## AIM OF THE TASK
All entries below need to be written out exactly, but without their pictures.
■ ■ ■ ■ ■
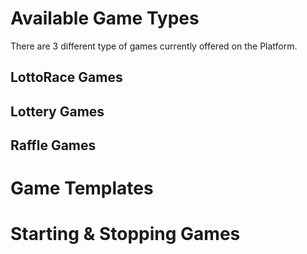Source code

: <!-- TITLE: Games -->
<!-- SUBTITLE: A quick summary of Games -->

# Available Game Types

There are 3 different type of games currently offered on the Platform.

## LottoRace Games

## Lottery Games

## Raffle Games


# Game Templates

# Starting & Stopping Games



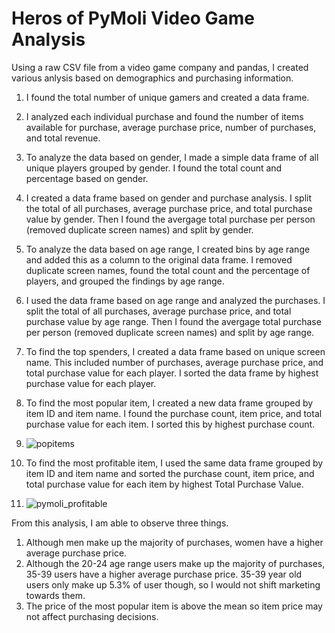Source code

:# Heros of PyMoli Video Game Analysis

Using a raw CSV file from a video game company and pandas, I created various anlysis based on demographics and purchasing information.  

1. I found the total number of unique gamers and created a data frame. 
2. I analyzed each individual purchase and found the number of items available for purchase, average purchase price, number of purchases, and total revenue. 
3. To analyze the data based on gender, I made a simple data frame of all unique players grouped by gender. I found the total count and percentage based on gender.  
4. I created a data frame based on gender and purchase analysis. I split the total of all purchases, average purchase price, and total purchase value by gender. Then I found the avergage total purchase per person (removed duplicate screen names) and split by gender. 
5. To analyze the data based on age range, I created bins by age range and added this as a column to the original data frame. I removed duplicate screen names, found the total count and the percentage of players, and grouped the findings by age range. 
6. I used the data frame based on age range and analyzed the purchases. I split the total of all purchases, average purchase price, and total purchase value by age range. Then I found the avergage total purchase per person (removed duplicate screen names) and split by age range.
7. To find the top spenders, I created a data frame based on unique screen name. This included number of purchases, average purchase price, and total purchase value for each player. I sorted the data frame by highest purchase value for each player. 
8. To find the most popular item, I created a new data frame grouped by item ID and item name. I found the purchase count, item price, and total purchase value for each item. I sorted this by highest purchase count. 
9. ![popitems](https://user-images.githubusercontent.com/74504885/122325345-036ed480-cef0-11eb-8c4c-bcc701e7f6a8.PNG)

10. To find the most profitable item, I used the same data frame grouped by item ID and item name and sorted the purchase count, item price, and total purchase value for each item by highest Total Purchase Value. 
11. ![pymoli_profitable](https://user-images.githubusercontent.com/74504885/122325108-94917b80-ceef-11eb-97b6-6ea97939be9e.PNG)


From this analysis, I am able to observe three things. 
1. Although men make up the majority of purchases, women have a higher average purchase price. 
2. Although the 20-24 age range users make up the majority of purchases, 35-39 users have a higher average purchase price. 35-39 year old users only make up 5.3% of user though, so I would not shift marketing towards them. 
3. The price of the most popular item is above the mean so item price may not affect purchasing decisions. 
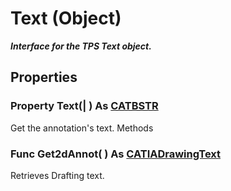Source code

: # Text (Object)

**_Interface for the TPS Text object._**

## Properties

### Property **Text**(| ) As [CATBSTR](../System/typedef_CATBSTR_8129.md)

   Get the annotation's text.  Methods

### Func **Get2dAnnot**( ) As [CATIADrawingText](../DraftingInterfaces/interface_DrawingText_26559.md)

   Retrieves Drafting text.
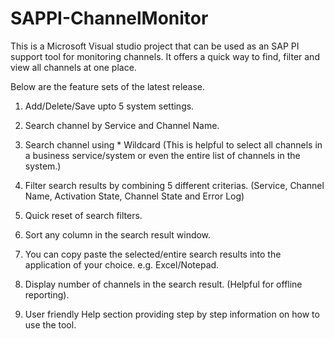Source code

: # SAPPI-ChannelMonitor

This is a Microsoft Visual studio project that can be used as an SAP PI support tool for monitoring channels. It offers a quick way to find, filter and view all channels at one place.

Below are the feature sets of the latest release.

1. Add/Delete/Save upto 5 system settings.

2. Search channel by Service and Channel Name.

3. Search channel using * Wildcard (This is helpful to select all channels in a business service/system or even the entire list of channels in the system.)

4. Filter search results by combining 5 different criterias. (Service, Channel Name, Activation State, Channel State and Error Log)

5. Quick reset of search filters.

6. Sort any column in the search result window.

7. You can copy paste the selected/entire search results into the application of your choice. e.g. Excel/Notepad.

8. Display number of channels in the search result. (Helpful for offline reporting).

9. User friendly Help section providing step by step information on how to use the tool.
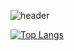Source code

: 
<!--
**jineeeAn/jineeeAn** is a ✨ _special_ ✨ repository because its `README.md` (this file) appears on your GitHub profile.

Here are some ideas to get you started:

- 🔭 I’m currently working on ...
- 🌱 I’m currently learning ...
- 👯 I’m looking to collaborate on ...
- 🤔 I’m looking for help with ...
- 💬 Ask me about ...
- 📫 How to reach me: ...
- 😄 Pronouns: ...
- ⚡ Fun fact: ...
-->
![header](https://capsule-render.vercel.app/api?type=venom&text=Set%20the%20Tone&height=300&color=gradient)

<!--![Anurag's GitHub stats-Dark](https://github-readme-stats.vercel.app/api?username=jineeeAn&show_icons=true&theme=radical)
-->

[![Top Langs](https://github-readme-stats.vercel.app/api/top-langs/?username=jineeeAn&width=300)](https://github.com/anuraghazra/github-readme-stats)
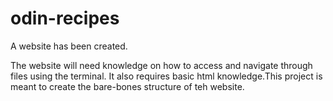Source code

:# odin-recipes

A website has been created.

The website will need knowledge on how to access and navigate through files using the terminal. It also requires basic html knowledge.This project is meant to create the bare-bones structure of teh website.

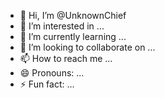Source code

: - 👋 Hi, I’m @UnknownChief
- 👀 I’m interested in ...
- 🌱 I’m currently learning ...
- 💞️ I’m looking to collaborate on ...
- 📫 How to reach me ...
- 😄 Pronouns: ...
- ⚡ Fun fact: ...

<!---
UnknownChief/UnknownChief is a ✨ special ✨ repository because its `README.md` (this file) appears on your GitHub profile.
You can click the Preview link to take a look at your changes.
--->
■ ■ ■ ■ ■
## RESPONSE TO THE TASK
Source code

: <!-- TITLE: Games -->
<!-- SUBTITLE: A quick summary of Games -->

# Available Game Types

There are 3 different type of games currently offered on the Platform.

## LottoRace Games

## Lottery Games

## Raffle Games


# Game Templates

# Starting & Stopping Games



Source code

:# Heros of PyMoli Video Game Analysis

Using a raw CSV file from a video game company and pandas, I created various anlysis based on demographics and purchasing information.  

1. I found the total number of unique gamers and created a data frame. 
2. I analyzed each individual purchase and found the number of items available for purchase, average purchase price, number of purchases, and total revenue. 
3. To analyze the data based on gender, I made a simple data frame of all unique players grouped by gender. I found the total count and percentage based on gender.  
4. I created a data frame based on gender and purchase analysis. I split the total of all purchases, average purchase price, and total purchase value by gender. Then I found the avergage total purchase per person (removed duplicate screen names) and split by gender. 
5. To analyze the data based on age range, I created bins by age range and added this as a column to the original data frame. I removed duplicate screen names, found the total count and the percentage of players, and grouped the findings by age range. 
6. I used the data frame based on age range and analyzed the purchases. I split the total of all purchases, average purchase price, and total purchase value by age range. Then I found the avergage total purchase per person (removed duplicate screen names) and split by age range.
7. To find the top spenders, I created a data frame based on unique screen name. This included number of purchases, average purchase price, and total purchase value for each player. I sorted the data frame by highest purchase value for each player. 
8. To find the most popular item, I created a new data frame grouped by item ID and item name. I found the purchase count, item price, and total purchase value for each item. I sorted this by highest purchase count. 
9. ![popitems](https://user-images.githubusercontent.com/74504885/122325345-036ed480-cef0-11eb-8c4c-bcc701e7f6a8.PNG)

10. To find the most profitable item, I used the same data frame grouped by item ID and item name and sorted the purchase count, item price, and total purchase value for each item by highest Total Purchase Value. 
11. ![pymoli_profitable](https://user-images.githubusercontent.com/74504885/122325108-94917b80-ceef-11eb-97b6-6ea97939be9e.PNG)


From this analysis, I am able to observe three things. 
1. Although men make up the majority of purchases, women have a higher average purchase price. 
2. Although the 20-24 age range users make up the majority of purchases, 35-39 users have a higher average purchase price. 35-39 year old users only make up 5.3% of user though, so I would not shift marketing towards them. 
3. The price of the most popular item is above the mean so item price may not affect purchasing decisions. 
Source code

: # Text (Object)

**_Interface for the TPS Text object._**

## Properties

### Property **Text**(| ) As [CATBSTR](../System/typedef_CATBSTR_8129.md)

   Get the annotation's text.  Methods

### Func **Get2dAnnot**( ) As [CATIADrawingText](../DraftingInterfaces/interface_DrawingText_26559.md)

   Retrieves Drafting text.
Source code

: # SAPPI-ChannelMonitor

This is a Microsoft Visual studio project that can be used as an SAP PI support tool for monitoring channels. It offers a quick way to find, filter and view all channels at one place.

Below are the feature sets of the latest release.

1. Add/Delete/Save upto 5 system settings.

2. Search channel by Service and Channel Name.

3. Search channel using * Wildcard (This is helpful to select all channels in a business service/system or even the entire list of channels in the system.)

4. Filter search results by combining 5 different criterias. (Service, Channel Name, Activation State, Channel State and Error Log)

5. Quick reset of search filters.

6. Sort any column in the search result window.

7. You can copy paste the selected/entire search results into the application of your choice. e.g. Excel/Notepad.

8. Display number of channels in the search result. (Helpful for offline reporting).

9. User friendly Help section providing step by step information on how to use the tool.
Source code

: 
<!--
**jineeeAn/jineeeAn** is a ✨ _special_ ✨ repository because its `README.md` (this file) appears on your GitHub profile.

Here are some ideas to get you started:

- 🔭 I’m currently working on ...
- 🌱 I’m currently learning ...
- 👯 I’m looking to collaborate on ...
- 🤔 I’m looking for help with ...
- 💬 Ask me about ...
- 📫 How to reach me: ...
- 😄 Pronouns: ...
- ⚡ Fun fact: ...
-->
![header](https://capsule-render.vercel.app/api?type=venom&text=Set%20the%20Tone&height=300&color=gradient)

<!--![Anurag's GitHub stats-Dark](https://github-readme-stats.vercel.app/api?username=jineeeAn&show_icons=true&theme=radical)
-->

[![Top Langs](https://github-readme-stats.vercel.app/api/top-langs/?username=jineeeAn&width=300)](https://github.com/anuraghazra/github-readme-stats)
Source code

:# odin-recipes

A website has been created.

The website will need knowledge on how to access and navigate through files using the terminal. It also requires basic html knowledge.This project is meant to create the bare-bones structure of teh website.

Source code

: - 👋 Hi, I’m @UnknownChief
- 👀 I’m interested in ...
- 🌱 I’m currently learning ...
- 💞️ I’m looking to collaborate on ...
- 📫 How to reach me ...
- 😄 Pronouns: ...
- ⚡ Fun fact: ...

<!---
UnknownChief/UnknownChief is a ✨ special ✨ repository because its `README.md` (this file) appears on your GitHub profile.
You can click the Preview link to take a look at your changes.
--->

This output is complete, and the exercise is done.